_Material provided_.
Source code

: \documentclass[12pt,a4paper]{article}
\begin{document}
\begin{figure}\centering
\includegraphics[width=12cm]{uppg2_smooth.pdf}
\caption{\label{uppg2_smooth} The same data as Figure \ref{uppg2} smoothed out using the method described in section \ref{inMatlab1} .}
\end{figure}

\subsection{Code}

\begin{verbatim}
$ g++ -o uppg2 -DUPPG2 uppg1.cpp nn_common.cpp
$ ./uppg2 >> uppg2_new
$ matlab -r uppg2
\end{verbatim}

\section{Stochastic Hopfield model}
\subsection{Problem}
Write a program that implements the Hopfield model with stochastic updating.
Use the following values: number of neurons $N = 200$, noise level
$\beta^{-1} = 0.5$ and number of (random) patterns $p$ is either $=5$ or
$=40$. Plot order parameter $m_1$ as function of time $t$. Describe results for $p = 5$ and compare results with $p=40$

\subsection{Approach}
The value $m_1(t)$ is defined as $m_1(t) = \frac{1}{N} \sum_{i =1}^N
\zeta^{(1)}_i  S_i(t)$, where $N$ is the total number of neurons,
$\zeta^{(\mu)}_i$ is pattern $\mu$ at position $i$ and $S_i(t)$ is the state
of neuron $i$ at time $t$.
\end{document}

_Prompt_.
All of the entries must be printed again exactly as given.

_Problem solution_.
Source code

: \documentclass[12pt,a4paper]{article}
\begin{document}
\begin{figure}\centering
\includegraphics[width=12cm]{uppg2_smooth.pdf}
\caption{\label{uppg2_smooth} The same data as Figure \ref{uppg2} smoothed out using the method described in section \ref{inMatlab1} .}
\end{figure}

\subsection{Code}

\begin{verbatim}
$ g++ -o uppg2 -DUPPG2 uppg1.cpp nn_common.cpp
$ ./uppg2 >> uppg2_new
$ matlab -r uppg2
\end{verbatim}

\section{Stochastic Hopfield model}
\subsection{Problem}
Write a program that implements the Hopfield model with stochastic updating.
Use the following values: number of neurons $N = 200$, noise level
$\beta^{-1} = 0.5$ and number of (random) patterns $p$ is either $=5$ or
$=40$. Plot order parameter $m_1$ as function of time $t$. Describe results for $p = 5$ and compare results with $p=40$

\subsection{Approach}
The value $m_1(t)$ is defined as $m_1(t) = \frac{1}{N} \sum_{i =1}^N
\zeta^{(1)}_i  S_i(t)$, where $N$ is the total number of neurons,
$\zeta^{(\mu)}_i$ is pattern $\mu$ at position $i$ and $S_i(t)$ is the state
of neuron $i$ at time $t$.
\end{document}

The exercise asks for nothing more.